Reproduce word for word the lines between those holding "This pulls a card from a" and "This pulls a card from the", inclusive, and nothing else from the data below.

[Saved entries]

···

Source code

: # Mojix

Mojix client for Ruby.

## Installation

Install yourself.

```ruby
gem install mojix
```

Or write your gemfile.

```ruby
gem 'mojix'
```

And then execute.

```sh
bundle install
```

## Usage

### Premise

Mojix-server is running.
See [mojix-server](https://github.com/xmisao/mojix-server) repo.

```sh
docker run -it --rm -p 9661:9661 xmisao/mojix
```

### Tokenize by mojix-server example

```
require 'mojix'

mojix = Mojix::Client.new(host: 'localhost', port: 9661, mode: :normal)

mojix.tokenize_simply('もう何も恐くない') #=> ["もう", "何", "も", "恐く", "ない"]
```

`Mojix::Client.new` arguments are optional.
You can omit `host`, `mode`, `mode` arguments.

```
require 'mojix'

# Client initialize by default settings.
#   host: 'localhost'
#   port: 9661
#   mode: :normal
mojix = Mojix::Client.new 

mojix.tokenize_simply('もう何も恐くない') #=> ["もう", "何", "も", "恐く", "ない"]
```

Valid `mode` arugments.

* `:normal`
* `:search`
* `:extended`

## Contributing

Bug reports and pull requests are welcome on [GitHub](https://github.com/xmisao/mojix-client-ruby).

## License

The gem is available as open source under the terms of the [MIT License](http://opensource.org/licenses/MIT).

···

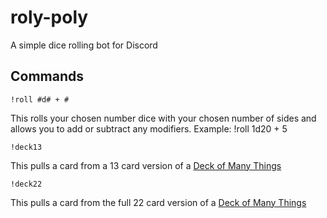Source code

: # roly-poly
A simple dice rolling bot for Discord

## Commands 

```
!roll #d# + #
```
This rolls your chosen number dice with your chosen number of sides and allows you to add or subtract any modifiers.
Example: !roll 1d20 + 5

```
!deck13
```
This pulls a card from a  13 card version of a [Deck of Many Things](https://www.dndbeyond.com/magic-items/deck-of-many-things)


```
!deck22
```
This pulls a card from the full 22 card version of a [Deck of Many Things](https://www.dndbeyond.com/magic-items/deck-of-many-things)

···

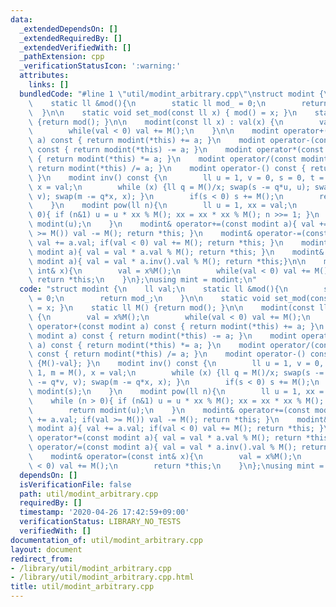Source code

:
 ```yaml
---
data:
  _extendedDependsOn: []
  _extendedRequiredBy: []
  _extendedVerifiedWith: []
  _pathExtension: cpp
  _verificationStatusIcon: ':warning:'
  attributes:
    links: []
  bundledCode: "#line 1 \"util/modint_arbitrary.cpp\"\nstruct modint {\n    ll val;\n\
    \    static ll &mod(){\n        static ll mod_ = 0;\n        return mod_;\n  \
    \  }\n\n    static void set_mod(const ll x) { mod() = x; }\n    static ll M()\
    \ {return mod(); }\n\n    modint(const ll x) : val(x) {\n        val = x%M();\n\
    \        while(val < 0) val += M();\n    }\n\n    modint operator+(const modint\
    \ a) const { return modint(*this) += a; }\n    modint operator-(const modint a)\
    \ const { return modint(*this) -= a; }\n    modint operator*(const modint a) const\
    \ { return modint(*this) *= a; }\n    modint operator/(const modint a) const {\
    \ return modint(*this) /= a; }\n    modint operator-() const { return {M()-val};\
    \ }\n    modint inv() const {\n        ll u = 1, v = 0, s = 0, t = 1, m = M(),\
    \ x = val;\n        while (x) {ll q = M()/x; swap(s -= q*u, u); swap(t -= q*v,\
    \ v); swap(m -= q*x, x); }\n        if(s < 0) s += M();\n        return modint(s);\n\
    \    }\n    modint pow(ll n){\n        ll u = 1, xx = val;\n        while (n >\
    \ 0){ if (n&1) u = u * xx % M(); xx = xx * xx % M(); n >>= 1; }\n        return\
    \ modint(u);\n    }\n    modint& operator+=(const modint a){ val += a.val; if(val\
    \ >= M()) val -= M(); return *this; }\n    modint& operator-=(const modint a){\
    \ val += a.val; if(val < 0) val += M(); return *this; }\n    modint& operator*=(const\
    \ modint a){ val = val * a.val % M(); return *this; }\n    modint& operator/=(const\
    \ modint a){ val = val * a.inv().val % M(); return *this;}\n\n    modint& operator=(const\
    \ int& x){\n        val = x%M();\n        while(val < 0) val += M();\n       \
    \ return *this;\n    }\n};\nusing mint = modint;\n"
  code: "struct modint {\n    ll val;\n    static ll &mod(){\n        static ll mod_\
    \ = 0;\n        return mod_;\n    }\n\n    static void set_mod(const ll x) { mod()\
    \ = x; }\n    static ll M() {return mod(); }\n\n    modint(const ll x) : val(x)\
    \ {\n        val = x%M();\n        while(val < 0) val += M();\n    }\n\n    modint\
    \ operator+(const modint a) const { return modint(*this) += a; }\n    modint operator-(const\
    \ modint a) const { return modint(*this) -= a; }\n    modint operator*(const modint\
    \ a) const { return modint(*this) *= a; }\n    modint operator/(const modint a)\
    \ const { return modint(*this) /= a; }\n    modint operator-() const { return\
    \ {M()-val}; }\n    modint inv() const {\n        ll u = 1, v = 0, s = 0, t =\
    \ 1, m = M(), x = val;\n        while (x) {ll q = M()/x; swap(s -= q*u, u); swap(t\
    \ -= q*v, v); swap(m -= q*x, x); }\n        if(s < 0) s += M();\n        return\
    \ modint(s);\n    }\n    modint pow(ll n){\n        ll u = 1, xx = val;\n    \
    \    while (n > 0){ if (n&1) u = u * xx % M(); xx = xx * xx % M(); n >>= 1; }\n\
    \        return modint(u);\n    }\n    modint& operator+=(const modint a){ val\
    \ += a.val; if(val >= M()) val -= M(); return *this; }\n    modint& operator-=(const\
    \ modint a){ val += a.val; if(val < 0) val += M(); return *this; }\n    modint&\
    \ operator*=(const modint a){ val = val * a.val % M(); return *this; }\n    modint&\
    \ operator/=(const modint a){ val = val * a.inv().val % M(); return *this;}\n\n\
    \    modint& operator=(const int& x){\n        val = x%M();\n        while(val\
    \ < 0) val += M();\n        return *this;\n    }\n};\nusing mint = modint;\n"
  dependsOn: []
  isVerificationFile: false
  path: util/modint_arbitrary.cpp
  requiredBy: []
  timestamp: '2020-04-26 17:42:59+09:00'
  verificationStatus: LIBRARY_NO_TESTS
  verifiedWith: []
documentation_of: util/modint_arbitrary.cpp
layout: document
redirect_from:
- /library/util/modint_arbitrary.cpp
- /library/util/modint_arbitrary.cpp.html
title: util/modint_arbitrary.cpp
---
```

···

Answer to this problem —
This pulls a card from a  13 card version of a [Deck of Many Things](https://www.dndbeyond.com/magic-items/deck-of-many-things)


```
!deck22
```
This pulls a card from the full 22 card version of a [Deck of Many Things](https://www.dndbeyond.com/magic-items/deck-of-many-things)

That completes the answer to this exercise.